D’une exigence surprenante d’« utilisation limitée » (de l’exception ?) par la cour d’appel. Faire sourire mais pas trop souvent … ? Incise provocatrice, en réaction à une affirmation surprenante de la cour d’appel. Cette dernière dessine une nouvelle loi du genre. Elle précise en effet dans un premier temps que « ne peuvent relever de l’exception de parodie les œuvres qui empruntent les ressorts d’œuvres premières pour s’attribuer le bénéfice de leur notoriété et vivre de leur rayonnement (…) il ne peut jamais s’agir d’une démarche commerciale à grande échelle qui ne répond pas à la loi du genre de la parodie, nécessairement ponctuelle » (§ 56, je souligne). Elle indique encore, qu’une série de 39 tableaux sur huit années (ou le fait de les avoir nommés d’une certaine manière) « ne peut pas répondre aux lois du genre qui s’entendent d’une utilisation en toute hypothèse très limitée, alors que M. Xavier Marabout en fait un véritable genre en soi, en utilisant parfois dans une même œuvre jusqu’à cinq références, personnages compris, à l’univers des “Aventures de Tintin” » (§ 62, je souligne). Les juges en concluent qu’il abuse ainsi d’une exception qui procède, avant tout, de la liberté d’expression. Mais, de deux choses l’une, soit l’exception s’applique, puisque l’auteur poursuivi en abuse, donc la condition de caractère « limité » ou « ponctuel » ne tient pas, soit l’exception n’a pas vocation à s’appliquer faute d’utilisation « limitée » et alors on ne peut en abuser…

Quoi qu’il en soit, cette nouvelle loi du genre interroge.
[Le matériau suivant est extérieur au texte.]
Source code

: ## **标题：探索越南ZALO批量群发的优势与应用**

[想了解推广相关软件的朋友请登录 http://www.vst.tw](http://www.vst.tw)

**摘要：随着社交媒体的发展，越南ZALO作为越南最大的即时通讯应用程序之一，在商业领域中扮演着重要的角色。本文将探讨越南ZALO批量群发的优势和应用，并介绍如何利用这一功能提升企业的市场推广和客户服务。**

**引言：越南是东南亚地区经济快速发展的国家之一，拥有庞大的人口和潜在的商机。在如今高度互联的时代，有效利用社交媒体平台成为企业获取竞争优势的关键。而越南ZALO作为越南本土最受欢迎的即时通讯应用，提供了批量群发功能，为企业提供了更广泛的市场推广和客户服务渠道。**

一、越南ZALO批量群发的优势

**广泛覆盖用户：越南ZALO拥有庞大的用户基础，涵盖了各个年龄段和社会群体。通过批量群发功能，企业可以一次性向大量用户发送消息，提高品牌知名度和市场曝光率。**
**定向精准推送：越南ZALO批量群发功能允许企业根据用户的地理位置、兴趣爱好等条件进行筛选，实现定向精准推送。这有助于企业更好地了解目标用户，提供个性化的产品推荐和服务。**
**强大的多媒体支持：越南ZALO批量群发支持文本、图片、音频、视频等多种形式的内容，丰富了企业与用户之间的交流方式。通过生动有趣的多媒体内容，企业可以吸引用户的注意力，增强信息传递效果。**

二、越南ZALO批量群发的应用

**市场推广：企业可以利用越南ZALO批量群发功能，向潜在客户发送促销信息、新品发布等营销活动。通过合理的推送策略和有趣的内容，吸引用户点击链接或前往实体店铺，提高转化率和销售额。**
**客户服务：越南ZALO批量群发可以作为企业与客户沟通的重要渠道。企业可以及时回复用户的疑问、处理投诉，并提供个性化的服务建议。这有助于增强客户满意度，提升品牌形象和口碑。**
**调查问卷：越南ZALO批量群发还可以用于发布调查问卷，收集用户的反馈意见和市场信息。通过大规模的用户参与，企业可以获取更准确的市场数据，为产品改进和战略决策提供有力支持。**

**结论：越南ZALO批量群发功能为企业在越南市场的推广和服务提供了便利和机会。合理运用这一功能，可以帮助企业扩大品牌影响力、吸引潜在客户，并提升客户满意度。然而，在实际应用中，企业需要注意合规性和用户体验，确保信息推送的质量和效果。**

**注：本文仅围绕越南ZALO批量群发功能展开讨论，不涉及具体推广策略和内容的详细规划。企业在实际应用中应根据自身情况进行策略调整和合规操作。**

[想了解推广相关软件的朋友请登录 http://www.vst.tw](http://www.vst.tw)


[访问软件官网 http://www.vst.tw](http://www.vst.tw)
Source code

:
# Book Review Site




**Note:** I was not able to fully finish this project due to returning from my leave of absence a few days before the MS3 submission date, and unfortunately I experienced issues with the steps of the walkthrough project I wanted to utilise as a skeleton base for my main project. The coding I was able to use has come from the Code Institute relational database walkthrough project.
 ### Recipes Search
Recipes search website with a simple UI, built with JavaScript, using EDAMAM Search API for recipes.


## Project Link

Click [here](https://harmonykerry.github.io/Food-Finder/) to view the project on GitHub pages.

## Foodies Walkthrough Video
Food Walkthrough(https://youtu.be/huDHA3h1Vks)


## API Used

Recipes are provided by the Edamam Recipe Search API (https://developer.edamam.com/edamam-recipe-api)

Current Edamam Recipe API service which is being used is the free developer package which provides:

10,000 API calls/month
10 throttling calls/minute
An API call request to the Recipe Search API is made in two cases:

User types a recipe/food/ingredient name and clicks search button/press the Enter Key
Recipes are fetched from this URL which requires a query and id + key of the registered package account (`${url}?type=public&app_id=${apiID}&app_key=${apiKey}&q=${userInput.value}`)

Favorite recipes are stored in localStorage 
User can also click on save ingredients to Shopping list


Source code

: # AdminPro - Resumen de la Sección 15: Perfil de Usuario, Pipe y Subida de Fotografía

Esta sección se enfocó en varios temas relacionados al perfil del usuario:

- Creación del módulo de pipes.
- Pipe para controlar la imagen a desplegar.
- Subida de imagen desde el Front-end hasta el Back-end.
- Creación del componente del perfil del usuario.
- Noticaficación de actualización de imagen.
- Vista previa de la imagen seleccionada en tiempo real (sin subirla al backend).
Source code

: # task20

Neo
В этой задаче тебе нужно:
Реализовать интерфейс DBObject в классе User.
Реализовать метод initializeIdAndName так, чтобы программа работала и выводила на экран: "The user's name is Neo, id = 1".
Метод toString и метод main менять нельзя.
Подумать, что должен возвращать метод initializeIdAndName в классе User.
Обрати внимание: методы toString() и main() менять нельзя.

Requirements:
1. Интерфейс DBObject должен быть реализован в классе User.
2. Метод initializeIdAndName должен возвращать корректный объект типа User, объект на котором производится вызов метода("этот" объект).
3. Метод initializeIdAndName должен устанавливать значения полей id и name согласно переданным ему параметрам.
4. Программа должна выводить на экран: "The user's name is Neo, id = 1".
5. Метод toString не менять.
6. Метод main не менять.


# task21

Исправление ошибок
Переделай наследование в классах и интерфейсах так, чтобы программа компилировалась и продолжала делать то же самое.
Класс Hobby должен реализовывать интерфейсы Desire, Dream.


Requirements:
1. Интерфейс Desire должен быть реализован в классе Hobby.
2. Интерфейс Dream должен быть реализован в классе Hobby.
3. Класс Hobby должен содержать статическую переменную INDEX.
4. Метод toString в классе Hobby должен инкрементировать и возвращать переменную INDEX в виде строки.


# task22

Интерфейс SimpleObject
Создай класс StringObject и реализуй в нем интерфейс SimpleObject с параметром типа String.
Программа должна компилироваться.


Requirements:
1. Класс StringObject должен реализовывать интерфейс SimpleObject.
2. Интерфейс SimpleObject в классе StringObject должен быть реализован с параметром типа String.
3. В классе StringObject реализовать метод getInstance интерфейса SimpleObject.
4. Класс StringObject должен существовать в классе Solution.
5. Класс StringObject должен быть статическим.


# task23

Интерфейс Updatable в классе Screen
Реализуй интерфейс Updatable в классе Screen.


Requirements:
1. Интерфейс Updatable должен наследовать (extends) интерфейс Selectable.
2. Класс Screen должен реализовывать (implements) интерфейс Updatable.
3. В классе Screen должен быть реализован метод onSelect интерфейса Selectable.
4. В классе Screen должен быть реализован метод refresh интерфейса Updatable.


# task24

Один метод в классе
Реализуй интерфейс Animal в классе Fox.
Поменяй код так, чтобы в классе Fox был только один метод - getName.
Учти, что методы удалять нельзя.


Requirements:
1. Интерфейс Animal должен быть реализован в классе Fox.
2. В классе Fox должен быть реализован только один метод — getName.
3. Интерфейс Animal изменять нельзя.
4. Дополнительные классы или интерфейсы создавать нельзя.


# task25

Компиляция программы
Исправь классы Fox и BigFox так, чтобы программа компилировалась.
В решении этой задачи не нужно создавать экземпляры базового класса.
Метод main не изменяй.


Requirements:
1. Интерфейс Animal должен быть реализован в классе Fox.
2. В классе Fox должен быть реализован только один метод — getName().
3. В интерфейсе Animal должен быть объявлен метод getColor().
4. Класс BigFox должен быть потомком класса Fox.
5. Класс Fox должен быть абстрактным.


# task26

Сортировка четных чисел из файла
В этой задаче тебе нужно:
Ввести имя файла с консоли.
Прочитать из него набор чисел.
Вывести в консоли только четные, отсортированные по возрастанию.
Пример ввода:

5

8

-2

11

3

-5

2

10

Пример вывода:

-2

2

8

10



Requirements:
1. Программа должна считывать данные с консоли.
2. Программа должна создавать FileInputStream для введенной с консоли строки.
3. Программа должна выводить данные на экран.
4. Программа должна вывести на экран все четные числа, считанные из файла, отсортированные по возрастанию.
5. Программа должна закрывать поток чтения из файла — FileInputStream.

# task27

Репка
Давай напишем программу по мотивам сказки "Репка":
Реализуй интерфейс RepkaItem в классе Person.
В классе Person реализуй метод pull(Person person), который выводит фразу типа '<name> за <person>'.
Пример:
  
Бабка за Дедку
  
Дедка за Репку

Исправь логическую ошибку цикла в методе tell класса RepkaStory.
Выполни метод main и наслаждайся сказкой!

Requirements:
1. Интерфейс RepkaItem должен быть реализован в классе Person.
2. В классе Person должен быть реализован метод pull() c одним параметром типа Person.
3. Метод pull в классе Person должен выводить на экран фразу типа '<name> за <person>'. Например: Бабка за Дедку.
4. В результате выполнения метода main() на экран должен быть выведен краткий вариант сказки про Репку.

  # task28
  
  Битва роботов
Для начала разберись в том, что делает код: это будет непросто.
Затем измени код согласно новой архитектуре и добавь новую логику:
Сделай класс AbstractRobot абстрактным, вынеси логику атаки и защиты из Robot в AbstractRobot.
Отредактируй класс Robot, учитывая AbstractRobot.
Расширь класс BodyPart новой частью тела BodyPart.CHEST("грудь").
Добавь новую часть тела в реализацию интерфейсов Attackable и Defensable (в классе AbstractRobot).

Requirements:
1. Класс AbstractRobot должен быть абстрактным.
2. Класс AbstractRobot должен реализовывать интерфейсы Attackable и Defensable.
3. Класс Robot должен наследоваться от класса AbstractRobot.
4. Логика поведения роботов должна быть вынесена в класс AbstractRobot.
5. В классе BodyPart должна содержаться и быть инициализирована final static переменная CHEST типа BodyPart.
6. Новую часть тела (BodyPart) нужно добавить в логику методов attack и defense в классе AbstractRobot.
L’exigence serait celle du caractère ponctuel de la parodie. Autrement dit, la parodie supposerait que son auteur ne réalise pas de parodies, à l’égard d’une ou plusieurs œuvres, en nombre ou dans la durée. La Cour vise en effet le nombre de tableaux, le nombre d’années et la qualité revendiquée de parodiste pour exclure le bénéfice de l’exception sur le fondement de cette « loi du genre ». Mais une telle exigence n’est consacrée, à notre connaissance, ni par la jurisprudence, ni par la doctrine, pas plus en France que dans d’autres pays de l’Union. La Cour souligne que M. Marabout fait de la parodie « un véritable genre en soi » … L’artiste se revendique en effet comme parodiste. Mais lui refuser de ce fait le bénéfice, pour telle ou telle de ses œuvres, de l’exception de parodie n’a guère de sens si l’on raisonne rigoureusement pour déterminer si l’exception peut ou non s’appliquer. En effet, un examen œuvre par œuvre est requis. Or la cour d’appel raisonne ici au regard de l’activité créatrice de l’artiste « dans son ensemble », sur plusieurs années, de son « genre », de son style, de la définition de son art, pour lui refuser le bénéfice de l’exception… Cette nouvelle loi du genre est également formulée en terme d’ « utilisation très limitée ». La cour d’appel semble considérer qu’une utilisation parodique de « nombreux » personnages-œuvres dans une œuvre revendiquée comme parodie n’est pas « limitée », et que donc elle ne répond pas aux « lois du genre »… Outre le fait que les tableaux en cause ne parodient qu’un ou deux, tout au plus trois, personnages impliqués dans les Aventures de Tintin, il semble qu’il s’agirait là encore d’une nouvelle « loi du genre », que n’implique pas la considération de la raison d’être, de la caractérisation du genre satirique. Cette « loi du genre » évoque davantage, surtout lue à l’aune de la référence à la notoriété faite par la cour d’appel, l’idée de parasitisme, que l’on apprécie au regard de l’ensemble des comportements d’un opérateur économique. Ce parasitisme est exclu par le bénéfice de l’exception, dont il appartient au juge d’apprécier l’application au préalable lorsqu’elle est revendiquée, sans ajouter une condition. Autrement dit, le juge doit vérifier les éléments, intentionnel et matériel, de l’exception.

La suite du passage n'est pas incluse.